Assigned task → Please give back, word for word, only the lines starting at the one containing "# Too Pompous, Too" and ending at the one containing "After declaring his" within the material below.

Given data →
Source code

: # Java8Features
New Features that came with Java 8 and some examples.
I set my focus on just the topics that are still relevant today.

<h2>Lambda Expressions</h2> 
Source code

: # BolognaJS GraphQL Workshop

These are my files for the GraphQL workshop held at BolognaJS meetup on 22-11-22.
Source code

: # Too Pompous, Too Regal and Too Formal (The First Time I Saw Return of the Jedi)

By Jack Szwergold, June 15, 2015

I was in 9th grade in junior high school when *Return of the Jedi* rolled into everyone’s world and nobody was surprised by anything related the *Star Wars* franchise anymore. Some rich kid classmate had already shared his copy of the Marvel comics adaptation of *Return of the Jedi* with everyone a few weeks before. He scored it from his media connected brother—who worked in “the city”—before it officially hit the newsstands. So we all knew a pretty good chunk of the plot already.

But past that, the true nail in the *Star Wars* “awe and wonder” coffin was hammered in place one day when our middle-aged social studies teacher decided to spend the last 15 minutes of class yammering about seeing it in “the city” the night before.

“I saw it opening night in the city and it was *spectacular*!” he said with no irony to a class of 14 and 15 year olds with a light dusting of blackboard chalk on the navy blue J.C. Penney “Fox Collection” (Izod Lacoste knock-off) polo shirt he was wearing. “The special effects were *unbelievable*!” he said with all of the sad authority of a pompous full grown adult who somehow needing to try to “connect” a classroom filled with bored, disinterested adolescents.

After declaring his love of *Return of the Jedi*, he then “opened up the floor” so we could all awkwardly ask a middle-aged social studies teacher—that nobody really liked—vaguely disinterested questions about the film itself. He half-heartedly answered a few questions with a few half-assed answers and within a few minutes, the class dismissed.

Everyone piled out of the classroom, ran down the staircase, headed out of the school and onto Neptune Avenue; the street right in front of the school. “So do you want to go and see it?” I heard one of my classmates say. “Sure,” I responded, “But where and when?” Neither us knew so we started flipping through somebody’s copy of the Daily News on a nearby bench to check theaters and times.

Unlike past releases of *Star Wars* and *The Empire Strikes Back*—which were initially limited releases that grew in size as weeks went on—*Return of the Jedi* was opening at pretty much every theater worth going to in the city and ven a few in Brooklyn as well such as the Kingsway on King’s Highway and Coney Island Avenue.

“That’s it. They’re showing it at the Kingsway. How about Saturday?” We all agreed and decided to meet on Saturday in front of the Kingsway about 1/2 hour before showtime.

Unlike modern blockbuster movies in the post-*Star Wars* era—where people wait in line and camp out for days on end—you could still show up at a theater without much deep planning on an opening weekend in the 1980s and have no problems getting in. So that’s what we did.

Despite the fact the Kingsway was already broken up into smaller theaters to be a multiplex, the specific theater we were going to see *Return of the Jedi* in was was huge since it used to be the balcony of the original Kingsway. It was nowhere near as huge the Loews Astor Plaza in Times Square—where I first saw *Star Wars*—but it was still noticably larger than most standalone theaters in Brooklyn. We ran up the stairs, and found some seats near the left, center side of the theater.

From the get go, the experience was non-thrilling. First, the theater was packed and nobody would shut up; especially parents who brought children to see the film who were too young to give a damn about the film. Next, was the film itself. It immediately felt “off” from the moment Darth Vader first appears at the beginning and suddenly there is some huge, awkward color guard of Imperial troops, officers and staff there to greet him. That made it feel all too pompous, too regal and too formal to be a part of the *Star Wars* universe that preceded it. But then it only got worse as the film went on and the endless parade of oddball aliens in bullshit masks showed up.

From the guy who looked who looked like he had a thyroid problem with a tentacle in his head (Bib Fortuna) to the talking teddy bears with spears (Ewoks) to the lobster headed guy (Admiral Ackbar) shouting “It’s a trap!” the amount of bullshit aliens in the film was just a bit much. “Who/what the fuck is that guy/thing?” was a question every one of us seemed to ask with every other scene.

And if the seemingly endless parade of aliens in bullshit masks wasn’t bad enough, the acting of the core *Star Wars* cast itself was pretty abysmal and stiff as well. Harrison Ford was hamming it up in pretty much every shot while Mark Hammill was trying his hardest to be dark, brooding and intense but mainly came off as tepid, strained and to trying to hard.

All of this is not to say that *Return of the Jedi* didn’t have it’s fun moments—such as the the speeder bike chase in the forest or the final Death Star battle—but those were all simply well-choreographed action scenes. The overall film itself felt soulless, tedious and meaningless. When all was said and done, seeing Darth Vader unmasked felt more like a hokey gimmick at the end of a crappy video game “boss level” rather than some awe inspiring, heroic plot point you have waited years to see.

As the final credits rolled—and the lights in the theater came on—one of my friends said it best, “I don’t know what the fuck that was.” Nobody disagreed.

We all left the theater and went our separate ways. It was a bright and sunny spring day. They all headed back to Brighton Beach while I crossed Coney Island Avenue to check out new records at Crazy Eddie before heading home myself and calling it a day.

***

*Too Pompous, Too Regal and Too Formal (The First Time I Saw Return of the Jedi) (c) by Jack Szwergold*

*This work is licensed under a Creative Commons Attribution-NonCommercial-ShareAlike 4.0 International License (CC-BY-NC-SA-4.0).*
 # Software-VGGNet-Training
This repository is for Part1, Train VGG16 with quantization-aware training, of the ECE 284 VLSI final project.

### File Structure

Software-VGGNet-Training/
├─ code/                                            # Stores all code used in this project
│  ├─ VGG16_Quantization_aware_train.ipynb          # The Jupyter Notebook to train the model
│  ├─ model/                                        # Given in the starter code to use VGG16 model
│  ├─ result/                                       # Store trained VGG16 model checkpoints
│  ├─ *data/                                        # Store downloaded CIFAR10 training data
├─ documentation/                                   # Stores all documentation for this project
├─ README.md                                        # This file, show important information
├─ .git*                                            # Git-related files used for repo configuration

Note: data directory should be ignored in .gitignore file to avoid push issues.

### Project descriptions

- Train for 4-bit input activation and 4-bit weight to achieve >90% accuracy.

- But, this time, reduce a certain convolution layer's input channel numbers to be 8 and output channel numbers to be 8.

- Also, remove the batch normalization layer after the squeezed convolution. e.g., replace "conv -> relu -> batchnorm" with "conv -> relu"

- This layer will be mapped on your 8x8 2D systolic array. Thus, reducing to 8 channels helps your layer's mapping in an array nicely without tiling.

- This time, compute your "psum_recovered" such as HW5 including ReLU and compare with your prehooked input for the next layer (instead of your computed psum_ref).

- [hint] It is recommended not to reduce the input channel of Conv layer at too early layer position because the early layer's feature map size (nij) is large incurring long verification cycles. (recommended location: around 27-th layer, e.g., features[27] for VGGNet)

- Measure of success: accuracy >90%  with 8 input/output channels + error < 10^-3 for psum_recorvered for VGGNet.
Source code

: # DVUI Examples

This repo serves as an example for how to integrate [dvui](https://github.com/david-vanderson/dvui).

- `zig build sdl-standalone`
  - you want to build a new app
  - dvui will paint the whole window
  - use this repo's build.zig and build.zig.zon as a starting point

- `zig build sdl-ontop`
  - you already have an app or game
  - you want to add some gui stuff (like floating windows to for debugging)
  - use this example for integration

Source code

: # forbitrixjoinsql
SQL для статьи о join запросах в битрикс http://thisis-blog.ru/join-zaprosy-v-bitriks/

Solution to this task →
: # Too Pompous, Too Regal and Too Formal (The First Time I Saw Return of the Jedi)

By Jack Szwergold, June 15, 2015

I was in 9th grade in junior high school when *Return of the Jedi* rolled into everyone’s world and nobody was surprised by anything related the *Star Wars* franchise anymore. Some rich kid classmate had already shared his copy of the Marvel comics adaptation of *Return of the Jedi* with everyone a few weeks before. He scored it from his media connected brother—who worked in “the city”—before it officially hit the newsstands. So we all knew a pretty good chunk of the plot already.

But past that, the true nail in the *Star Wars* “awe and wonder” coffin was hammered in place one day when our middle-aged social studies teacher decided to spend the last 15 minutes of class yammering about seeing it in “the city” the night before.

“I saw it opening night in the city and it was *spectacular*!” he said with no irony to a class of 14 and 15 year olds with a light dusting of blackboard chalk on the navy blue J.C. Penney “Fox Collection” (Izod Lacoste knock-off) polo shirt he was wearing. “The special effects were *unbelievable*!” he said with all of the sad authority of a pompous full grown adult who somehow needing to try to “connect” a classroom filled with bored, disinterested adolescents.

After declaring his love of *Return of the Jedi*, he then “opened up the floor” so we could all awkwardly ask a middle-aged social studies teacher—that nobody really liked—vaguely disinterested questions about the film itself. He half-heartedly answered a few questions with a few half-assed answers and within a few minutes, the class dismissed.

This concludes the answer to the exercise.